#### [DATA TO EXAMINE]
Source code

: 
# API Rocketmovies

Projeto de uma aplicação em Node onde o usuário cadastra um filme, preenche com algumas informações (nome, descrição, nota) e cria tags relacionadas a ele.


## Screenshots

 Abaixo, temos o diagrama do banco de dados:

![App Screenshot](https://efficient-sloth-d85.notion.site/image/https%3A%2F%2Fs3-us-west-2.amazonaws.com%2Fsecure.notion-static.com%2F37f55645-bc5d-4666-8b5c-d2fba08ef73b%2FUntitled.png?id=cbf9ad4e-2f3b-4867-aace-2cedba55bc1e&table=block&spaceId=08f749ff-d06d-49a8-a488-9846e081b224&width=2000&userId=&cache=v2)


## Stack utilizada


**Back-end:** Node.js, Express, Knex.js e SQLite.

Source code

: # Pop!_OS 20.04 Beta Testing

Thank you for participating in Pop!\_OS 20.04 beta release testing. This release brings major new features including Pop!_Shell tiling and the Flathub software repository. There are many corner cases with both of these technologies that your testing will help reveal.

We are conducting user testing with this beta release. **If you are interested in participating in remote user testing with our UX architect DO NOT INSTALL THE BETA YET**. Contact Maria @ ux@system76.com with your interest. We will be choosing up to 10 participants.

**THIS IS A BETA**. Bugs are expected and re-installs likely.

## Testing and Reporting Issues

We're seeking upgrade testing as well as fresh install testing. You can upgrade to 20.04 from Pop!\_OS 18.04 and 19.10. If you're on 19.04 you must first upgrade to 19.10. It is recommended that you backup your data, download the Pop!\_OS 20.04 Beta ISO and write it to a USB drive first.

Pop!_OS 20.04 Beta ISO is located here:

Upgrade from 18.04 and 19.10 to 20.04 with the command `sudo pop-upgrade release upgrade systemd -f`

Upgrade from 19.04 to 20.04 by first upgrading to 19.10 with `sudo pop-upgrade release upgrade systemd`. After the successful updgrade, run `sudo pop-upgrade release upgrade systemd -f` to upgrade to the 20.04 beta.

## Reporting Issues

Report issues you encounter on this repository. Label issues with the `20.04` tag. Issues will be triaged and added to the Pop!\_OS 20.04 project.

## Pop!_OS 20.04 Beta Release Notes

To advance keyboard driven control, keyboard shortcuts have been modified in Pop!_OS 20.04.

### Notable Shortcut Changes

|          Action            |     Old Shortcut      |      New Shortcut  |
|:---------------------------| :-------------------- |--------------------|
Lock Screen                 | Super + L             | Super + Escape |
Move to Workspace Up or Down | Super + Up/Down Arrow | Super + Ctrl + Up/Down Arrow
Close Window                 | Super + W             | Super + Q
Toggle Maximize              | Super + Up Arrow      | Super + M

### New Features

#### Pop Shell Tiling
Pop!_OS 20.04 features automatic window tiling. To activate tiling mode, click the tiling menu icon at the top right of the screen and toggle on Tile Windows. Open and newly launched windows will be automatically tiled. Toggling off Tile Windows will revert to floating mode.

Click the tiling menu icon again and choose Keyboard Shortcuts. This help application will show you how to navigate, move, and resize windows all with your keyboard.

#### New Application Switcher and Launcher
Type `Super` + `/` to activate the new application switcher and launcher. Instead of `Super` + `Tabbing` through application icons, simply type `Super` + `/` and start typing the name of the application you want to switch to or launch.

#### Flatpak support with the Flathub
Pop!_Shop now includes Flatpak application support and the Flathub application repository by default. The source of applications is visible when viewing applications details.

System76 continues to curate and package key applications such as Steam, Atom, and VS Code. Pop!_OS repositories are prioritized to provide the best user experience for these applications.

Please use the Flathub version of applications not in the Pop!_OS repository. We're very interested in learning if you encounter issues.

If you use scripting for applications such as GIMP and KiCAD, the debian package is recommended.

#### [WHAT YOU HAVE TO DO]
Search the records for the string "menu" and report each line that has it.

#### [TASK RESPONSE]
Pop!_OS 20.04 features automatic window tiling. To activate tiling mode, click the tiling menu icon at the top right of the screen and toggle on Tile Windows. Open and newly launched windows will be automatically tiled. Toggling off Tile Windows will revert to floating mode.
Click the tiling menu icon again and choose Keyboard Shortcuts. This help application will show you how to navigate, move, and resize windows all with your keyboard.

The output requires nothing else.